To do: The listing below holds a line with "### Link to" and a line with "## How stable?". Reproduce those two lines exactly, plus everything between them.

Entries shown:
*** Block opens ***

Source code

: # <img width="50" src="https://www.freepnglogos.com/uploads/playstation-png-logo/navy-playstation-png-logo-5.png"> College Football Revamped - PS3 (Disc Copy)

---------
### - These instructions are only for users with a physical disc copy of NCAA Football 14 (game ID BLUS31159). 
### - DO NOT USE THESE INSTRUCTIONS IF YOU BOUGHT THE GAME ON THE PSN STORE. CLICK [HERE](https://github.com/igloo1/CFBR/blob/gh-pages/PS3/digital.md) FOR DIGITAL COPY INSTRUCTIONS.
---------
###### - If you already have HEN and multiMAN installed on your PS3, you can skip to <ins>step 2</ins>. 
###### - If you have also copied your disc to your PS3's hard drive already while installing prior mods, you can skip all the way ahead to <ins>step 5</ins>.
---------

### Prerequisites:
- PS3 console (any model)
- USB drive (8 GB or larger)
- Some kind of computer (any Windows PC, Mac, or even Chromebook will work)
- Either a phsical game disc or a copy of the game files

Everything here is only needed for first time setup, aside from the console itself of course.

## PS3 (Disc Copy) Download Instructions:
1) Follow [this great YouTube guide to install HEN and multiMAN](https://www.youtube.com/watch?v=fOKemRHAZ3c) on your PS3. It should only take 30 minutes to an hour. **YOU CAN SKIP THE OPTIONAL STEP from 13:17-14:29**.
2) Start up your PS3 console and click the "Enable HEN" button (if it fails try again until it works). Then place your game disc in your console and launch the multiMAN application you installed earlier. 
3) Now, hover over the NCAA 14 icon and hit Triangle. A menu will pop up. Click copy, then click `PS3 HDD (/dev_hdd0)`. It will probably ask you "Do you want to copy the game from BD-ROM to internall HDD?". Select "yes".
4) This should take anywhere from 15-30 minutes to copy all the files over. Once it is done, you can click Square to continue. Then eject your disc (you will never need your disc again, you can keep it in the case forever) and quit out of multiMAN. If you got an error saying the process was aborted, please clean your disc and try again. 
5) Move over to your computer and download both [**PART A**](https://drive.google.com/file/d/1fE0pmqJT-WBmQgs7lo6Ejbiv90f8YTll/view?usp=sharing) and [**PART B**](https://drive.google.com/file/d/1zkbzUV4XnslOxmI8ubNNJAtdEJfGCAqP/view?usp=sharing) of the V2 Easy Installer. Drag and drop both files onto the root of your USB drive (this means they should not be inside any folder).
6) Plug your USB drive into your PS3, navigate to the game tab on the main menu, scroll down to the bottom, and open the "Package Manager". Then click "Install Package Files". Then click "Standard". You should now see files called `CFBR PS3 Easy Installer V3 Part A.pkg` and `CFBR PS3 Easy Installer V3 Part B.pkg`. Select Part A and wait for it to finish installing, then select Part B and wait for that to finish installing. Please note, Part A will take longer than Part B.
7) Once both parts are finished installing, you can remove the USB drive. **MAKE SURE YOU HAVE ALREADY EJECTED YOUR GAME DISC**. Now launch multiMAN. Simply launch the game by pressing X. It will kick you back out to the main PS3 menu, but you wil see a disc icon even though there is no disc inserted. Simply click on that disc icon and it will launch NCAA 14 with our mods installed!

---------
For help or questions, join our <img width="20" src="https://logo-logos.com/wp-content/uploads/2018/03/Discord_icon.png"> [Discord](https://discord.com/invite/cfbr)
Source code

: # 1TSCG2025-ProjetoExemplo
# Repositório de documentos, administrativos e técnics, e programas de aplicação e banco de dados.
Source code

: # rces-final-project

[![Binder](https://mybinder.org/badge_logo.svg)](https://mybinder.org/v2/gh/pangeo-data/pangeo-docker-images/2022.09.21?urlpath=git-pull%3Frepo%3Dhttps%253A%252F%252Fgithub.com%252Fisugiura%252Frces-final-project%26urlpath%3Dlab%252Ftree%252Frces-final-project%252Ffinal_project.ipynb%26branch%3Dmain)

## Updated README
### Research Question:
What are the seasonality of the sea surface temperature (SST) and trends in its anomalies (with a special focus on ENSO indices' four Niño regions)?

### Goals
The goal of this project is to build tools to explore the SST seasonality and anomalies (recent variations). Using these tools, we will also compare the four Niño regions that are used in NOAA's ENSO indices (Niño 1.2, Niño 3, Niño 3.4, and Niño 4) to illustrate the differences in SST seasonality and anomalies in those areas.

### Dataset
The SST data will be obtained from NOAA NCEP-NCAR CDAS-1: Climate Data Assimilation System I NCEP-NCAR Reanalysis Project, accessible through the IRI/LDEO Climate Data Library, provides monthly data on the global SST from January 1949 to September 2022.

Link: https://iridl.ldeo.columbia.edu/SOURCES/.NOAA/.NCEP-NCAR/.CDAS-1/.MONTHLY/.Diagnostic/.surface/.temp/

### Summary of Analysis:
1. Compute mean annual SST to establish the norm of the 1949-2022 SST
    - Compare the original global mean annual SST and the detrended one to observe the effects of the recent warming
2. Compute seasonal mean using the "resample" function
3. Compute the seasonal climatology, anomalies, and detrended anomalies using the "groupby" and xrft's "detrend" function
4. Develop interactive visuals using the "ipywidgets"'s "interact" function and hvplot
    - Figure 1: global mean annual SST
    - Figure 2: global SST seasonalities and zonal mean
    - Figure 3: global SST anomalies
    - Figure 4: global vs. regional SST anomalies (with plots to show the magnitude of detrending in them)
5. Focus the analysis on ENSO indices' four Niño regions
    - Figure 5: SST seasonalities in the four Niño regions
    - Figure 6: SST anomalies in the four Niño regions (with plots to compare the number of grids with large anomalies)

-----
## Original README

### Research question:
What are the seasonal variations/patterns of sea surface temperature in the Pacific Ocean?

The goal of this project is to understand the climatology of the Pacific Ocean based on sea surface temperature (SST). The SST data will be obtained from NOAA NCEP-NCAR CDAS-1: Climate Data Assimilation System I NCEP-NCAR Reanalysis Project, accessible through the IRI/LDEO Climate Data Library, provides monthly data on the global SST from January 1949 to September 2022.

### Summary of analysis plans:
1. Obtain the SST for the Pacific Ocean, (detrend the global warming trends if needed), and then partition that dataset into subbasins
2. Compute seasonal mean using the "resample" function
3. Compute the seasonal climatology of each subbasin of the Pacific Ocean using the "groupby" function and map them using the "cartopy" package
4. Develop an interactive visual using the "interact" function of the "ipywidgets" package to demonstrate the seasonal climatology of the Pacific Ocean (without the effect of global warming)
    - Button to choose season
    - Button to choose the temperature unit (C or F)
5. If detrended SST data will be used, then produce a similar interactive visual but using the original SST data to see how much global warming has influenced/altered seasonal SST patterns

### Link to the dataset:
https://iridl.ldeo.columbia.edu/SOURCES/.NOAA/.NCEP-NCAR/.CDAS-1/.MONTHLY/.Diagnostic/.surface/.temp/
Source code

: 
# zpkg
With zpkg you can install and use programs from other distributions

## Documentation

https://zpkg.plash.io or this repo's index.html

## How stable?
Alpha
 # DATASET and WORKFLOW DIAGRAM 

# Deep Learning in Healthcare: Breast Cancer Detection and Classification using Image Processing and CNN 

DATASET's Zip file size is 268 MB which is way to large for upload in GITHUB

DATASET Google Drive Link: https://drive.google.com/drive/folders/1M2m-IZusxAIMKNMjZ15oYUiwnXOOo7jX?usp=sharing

*** Block closes ***

Result of the exercise:
### Link to the dataset:
https://iridl.ldeo.columbia.edu/SOURCES/.NOAA/.NCEP-NCAR/.CDAS-1/.MONTHLY/.Diagnostic/.surface/.temp/
Source code

: 
# zpkg
With zpkg you can install and use programs from other distributions

## Documentation

https://zpkg.plash.io or this repo's index.html

## How stable?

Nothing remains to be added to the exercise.